No caso da biografia em questão, está-se a apresentar a figura dum ditador, que não permite a pluralidade de opiniões políticas, que conserva a pena de morte como forma de calar quem o contesta ou de quem, pura e simplesmente, pretende encontrar melhor vida noutro lugar, que não admite a existência de outros partidos políticos, que limitou profundamente a liberdade religiosa, que mantém presos políticos nos cárceres – quando não os eliminou fisicamente -, etc. Decerto que ficamos satisfeitos por saber que esta obra agora lançada só foi publicada depois de vencer muitas resistências do próprio biografado, pessoa que não aprecia muito que falem de si e não gosta, como outros ditadores, de fazer luzir o seu nome em monumentos, instituições, praças, ruas e outros lugares do país que domina há muitas décadas. Do mal o menos.

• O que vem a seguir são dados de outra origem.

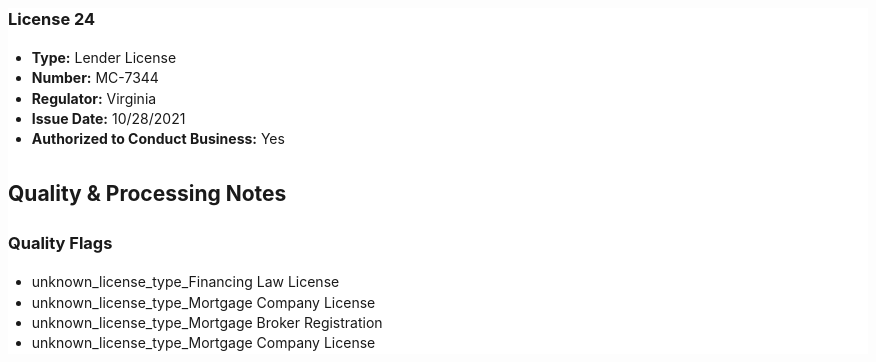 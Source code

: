 ### License 24
- **Type:** Lender License
- **Number:** MC-7344
- **Regulator:** Virginia
- **Issue Date:** 10/28/2021
- **Authorized to Conduct Business:** Yes

## Quality & Processing Notes
### Quality Flags
- unknown_license_type_Financing Law License
- unknown_license_type_Mortgage Company License
- unknown_license_type_Mortgage Broker Registration
- unknown_license_type_Mortgage Company License
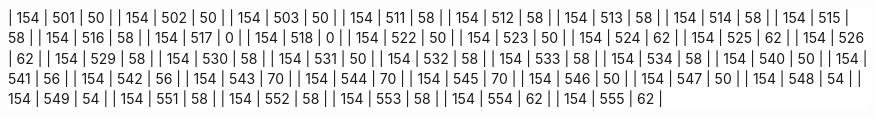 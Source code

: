 | 154             | 501                | 50       |
| 154             | 502                | 50       |
| 154             | 503                | 50       |
| 154             | 511                | 58       |
| 154             | 512                | 58       |
| 154             | 513                | 58       |
| 154             | 514                | 58       |
| 154             | 515                | 58       |
| 154             | 516                | 58       |
| 154             | 517                | 0        |
| 154             | 518                | 0        |
| 154             | 522                | 50       |
| 154             | 523                | 50       |
| 154             | 524                | 62       |
| 154             | 525                | 62       |
| 154             | 526                | 62       |
| 154             | 529                | 58       |
| 154             | 530                | 58       |
| 154             | 531                | 50       |
| 154             | 532                | 58       |
| 154             | 533                | 58       |
| 154             | 534                | 58       |
| 154             | 540                | 50       |
| 154             | 541                | 56       |
| 154             | 542                | 56       |
| 154             | 543                | 70       |
| 154             | 544                | 70       |
| 154             | 545                | 70       |
| 154             | 546                | 50       |
| 154             | 547                | 50       |
| 154             | 548                | 54       |
| 154             | 549                | 54       |
| 154             | 551                | 58       |
| 154             | 552                | 58       |
| 154             | 553                | 58       |
| 154             | 554                | 62       |
| 154             | 555                | 62       |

Também nós, em Portugal, não podemos deixar de reconhecer, que durante quarenta anos, imperou quem tinha os mesmos costumes de reserva e discrição. Com uma diferença: poupou-nos discursos abundantes e quilométricos, deixando, porém, a todo o apreciador da língua pátria – disposto a abstrair do conteúdo material das suas palavras – textos magníficos de bom português. Serão assim as peças oratórias do biografado a que nos referimos? Não podemos julgar por desconhecimento.

O que nos choca como cidadão dum estado democrático pluralista – embora não contestemos a licitude da iniciativa de quem patrocionou esta apresentação – é o facto de um partido português, com assento na Assembleia da República, depois de tantos anos de vida em democracia, continuar a manter tanto apreço por um ditador ineludível, ao ponto de promover uma biografia sua na festa do jornal que edita. Questão de gosto? A queda do muro de Berlim, a “perestroika” e outras etapas significativas do mundo contemporâneo não lhe dirão nada?

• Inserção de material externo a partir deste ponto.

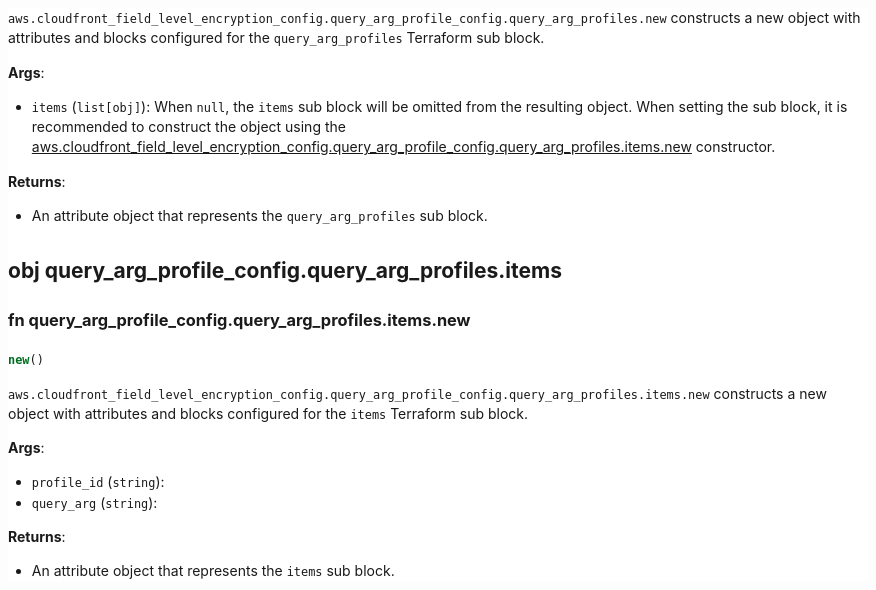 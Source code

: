`aws.cloudfront_field_level_encryption_config.query_arg_profile_config.query_arg_profiles.new` constructs a new object with attributes and blocks configured for the `query_arg_profiles`
Terraform sub block.



**Args**:
  - `items` (`list[obj]`):  When `null`, the `items` sub block will be omitted from the resulting object. When setting the sub block, it is recommended to construct the object using the [aws.cloudfront_field_level_encryption_config.query_arg_profile_config.query_arg_profiles.items.new](#fn-queryargprofilesitemsnew) constructor.

**Returns**:
  - An attribute object that represents the `query_arg_profiles` sub block.


## obj query_arg_profile_config.query_arg_profiles.items



### fn query_arg_profile_config.query_arg_profiles.items.new

```ts
new()
```


`aws.cloudfront_field_level_encryption_config.query_arg_profile_config.query_arg_profiles.items.new` constructs a new object with attributes and blocks configured for the `items`
Terraform sub block.



**Args**:
  - `profile_id` (`string`): 
  - `query_arg` (`string`): 

**Returns**:
  - An attribute object that represents the `items` sub block.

Pensemos alto: depois do fim do regime de Pinochet, muito mais curto do que o deste chefe de estado, o Chile entrou numa democracia pluralista. Se algum partido de direita o quisesse encomiar, haveria cobras e lagartos. Com este ditador, que se aferra ao poder como a lapa ao rochedo, esperemos que a sua terra, logo que lhe seja possível, conheça o mesmo rumo do simpático país sul americano.